VMRO-DPMNE on Filipche's Constitutional Reform Offer: "Repackaged Sell-Off" - But the Party Has No Alternative for Bulgaria's Demands

1 min read
Share
VMRO-DPMNE on Filipche's Constitutional Reform Offer: "Repackaged Sell-Off" - But the Party Has No Alternative for Bulgaria's Demands

VMRO-DPMNE has sent a message that fits the familiar mould of Macedonian political rhetoric: "Macedonia is not and must not again be a victim" of the policies of Venko Filipche and his "mentor" Zoran Zaev. It's the response to Filipche's offer this week to support the European path and potentially cooperate with VMRO-DPMNE on constitutional changes.

The accusations VMRO-DPMNE makes in its statement are concrete: Filipche "lacks personal credibility," depends on "foreign support" for political power, and together with Zaev offers a "repackaged sell-off of Macedonia" for personal survival. The rhetoric works inside the VMRO base - but outside the base, it depends on a concrete fact.

The concrete fact this week is: Filipche offered joint responsibility for constitutional changes with VMRO-DPMNE. That's a political paradox. The leader of SDSM is offering a partnership with the opposition on constitutional changes - the same changes that require a two-thirds majority in parliament, that Bulgaria requires as a condition for European integration, and that SDSM cannot pass alone.

VMRO-DPMNE refuses with a particular framing - "repackaged sell-off." Which means: the party doesn't want to be in the same conversation where it can be accused of approving the thing. That's political tactics - but also a political blockade. Constitutional changes without both sides won't pass. Without constitutional changes, European integration stalls.

The question that isn't being asked openly: does VMRO-DPMNE have a better plan? The party rejects Filipche's offer, but offers no alternative to Bulgaria's demands. That's politics of refusal without an alternative - the standard Macedonian approach for the last 15 years, and the reason Macedonia is still not in the EU.

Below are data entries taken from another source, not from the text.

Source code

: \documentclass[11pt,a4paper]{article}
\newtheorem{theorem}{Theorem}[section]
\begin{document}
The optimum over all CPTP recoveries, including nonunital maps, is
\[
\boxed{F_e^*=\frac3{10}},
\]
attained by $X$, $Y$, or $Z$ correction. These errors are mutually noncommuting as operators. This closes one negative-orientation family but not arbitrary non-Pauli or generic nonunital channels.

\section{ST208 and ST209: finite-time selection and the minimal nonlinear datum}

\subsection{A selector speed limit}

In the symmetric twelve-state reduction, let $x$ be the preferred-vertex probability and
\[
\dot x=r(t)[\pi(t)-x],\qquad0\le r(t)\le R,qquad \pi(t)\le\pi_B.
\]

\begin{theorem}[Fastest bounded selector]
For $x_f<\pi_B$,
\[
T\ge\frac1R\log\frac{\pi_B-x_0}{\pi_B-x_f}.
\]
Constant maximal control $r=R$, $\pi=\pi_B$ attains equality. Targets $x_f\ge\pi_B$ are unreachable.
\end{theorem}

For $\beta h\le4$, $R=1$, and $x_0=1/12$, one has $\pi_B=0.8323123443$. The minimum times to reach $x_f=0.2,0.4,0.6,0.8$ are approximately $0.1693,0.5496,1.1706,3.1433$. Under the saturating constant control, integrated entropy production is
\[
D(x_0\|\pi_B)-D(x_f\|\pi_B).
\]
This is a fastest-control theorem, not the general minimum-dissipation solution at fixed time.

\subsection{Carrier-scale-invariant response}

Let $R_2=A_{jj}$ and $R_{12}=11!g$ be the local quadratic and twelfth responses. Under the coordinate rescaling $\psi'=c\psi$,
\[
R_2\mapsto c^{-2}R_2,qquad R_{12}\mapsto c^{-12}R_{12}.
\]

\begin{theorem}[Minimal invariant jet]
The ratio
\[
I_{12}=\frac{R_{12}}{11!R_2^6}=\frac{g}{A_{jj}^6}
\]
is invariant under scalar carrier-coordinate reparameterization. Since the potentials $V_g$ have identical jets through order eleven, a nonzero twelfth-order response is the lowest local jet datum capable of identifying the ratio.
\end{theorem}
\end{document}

Citizens have seen SDSM in power for five years. They've seen VMRO-DPMNE in power for another five. They've seen coalitions, snap elections, three referendums. What they haven't seen: a decision about how Macedonia moves forward without each side casting itself as the victim of the other. That's the story still waiting for someone to tell it with the last sentence - not the first.